Adults with OME may request symptomatic relief of the nasal congestion or middle-ear symptoms. Over-the-counter vasoconstrictor nose sprays, such as phenylephrine (Neo-Synephrine) or oxymetazoline 0.05% (Afrin), may be recommended.
Also, fluticasone (Flonase) topical corticosteroid spray may be prescribed (two sprays per nostril daily). However, in studies of children, neither vasoconstrictor sprays nor corticosteroids have been shown to lead to long-term resolution of OME.
Autoinflation has been shown to afford some improvement without side effects in audiometry at 1 month. To perform this, instruct the patient to insufflate his middle ear through the eustachian tube by closing his mouth, pinching his nose shut, and blowing until his ears “pop.”
A course of antibiotics may improve clearance of OME. Use the same antibiotics as for AOM. Do not prescribe more than one course.
Instruct the patient to seek follow-up with a primary care doctor or ear-nose-throat (ENT) specialist if the condition does not improve within 1 week.
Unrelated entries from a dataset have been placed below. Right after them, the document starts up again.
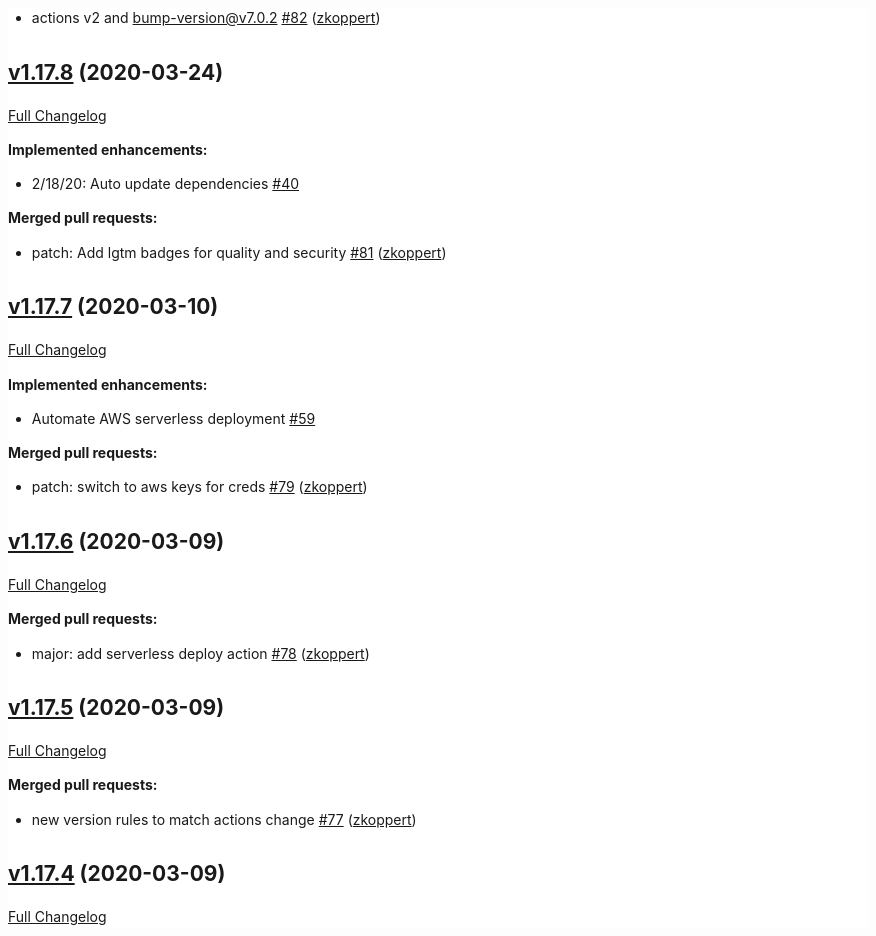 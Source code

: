 - actions v2 and bump-version@v7.0.2 [\#82](https://github.com/zkoppert/Carl-the-llama/pull/82) ([zkoppert](https://github.com/zkoppert))

## [v1.17.8](https://github.com/zkoppert/Carl-the-llama/tree/v1.17.8) (2020-03-24)

[Full Changelog](https://github.com/zkoppert/Carl-the-llama/compare/v1.17.7...v1.17.8)

**Implemented enhancements:**

- 2/18/20: Auto update dependencies [\#40](https://github.com/zkoppert/Carl-the-llama/issues/40)

**Merged pull requests:**

- patch: Add lgtm badges for quality and security [\#81](https://github.com/zkoppert/Carl-the-llama/pull/81) ([zkoppert](https://github.com/zkoppert))

## [v1.17.7](https://github.com/zkoppert/Carl-the-llama/tree/v1.17.7) (2020-03-10)

[Full Changelog](https://github.com/zkoppert/Carl-the-llama/compare/v1.17.6...v1.17.7)

**Implemented enhancements:**

- Automate AWS serverless deployment [\#59](https://github.com/zkoppert/Carl-the-llama/issues/59)

**Merged pull requests:**

- patch: switch to aws keys for creds [\#79](https://github.com/zkoppert/Carl-the-llama/pull/79) ([zkoppert](https://github.com/zkoppert))

## [v1.17.6](https://github.com/zkoppert/Carl-the-llama/tree/v1.17.6) (2020-03-09)

[Full Changelog](https://github.com/zkoppert/Carl-the-llama/compare/v1.17.5...v1.17.6)

**Merged pull requests:**

- major: add serverless deploy action [\#78](https://github.com/zkoppert/Carl-the-llama/pull/78) ([zkoppert](https://github.com/zkoppert))

## [v1.17.5](https://github.com/zkoppert/Carl-the-llama/tree/v1.17.5) (2020-03-09)

[Full Changelog](https://github.com/zkoppert/Carl-the-llama/compare/v1.17.4...v1.17.5)

**Merged pull requests:**

- new version rules to match actions change [\#77](https://github.com/zkoppert/Carl-the-llama/pull/77) ([zkoppert](https://github.com/zkoppert))

## [v1.17.4](https://github.com/zkoppert/Carl-the-llama/tree/v1.17.4) (2020-03-09)

[Full Changelog](https://github.com/zkoppert/Carl-the-llama/compare/v1.17.3...v1.17.4)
Parents of children should be informed that bottle feeding, feeding a supine child, attending daycare, and living in a home in which people smoke increases the prevalence of OME.
What Not To Do:
Do not allow the patient to become habituated to vasoconstrictor sprays. After a few days of use, the sprays become ineffective, and the nasal mucosa develops a rebound swelling known as rhinitis medicamentosa, when the medicine is withdrawn.
Do not use oral antihistamines or decongestants. They have been shown not to be effective in the treatment of OME.
Do not use oral or topical corticosteroids for the treatment of children with OME. There may be significant side effects with use of these medications in children. The American Academy of Pediatrics guidelines recommend against their use.
Do not miss a nasopharyngeal mass, which should be considered in all patients with unilateral OME.
Among children who have had an episode of AOM, as many as 45% have persistent effusion after 1 month. OME is defined as fluid in the middle ear without signs or symptoms of ear infection. Approximately 90% of cases of OME resolve spontaneously within 6 months. There is significant controversy regarding the routine treatment of this condition.
Most episodes resolve spontaneously within 1 to 2 months. The treatments described here are directed mainly at reestablishing normal function of the eustachian tube. It is unclear if any of these recommended treatments alter the natural course of this disease; therefore symptomatic relief should guide the clinician toward the most effective management for each individual patient.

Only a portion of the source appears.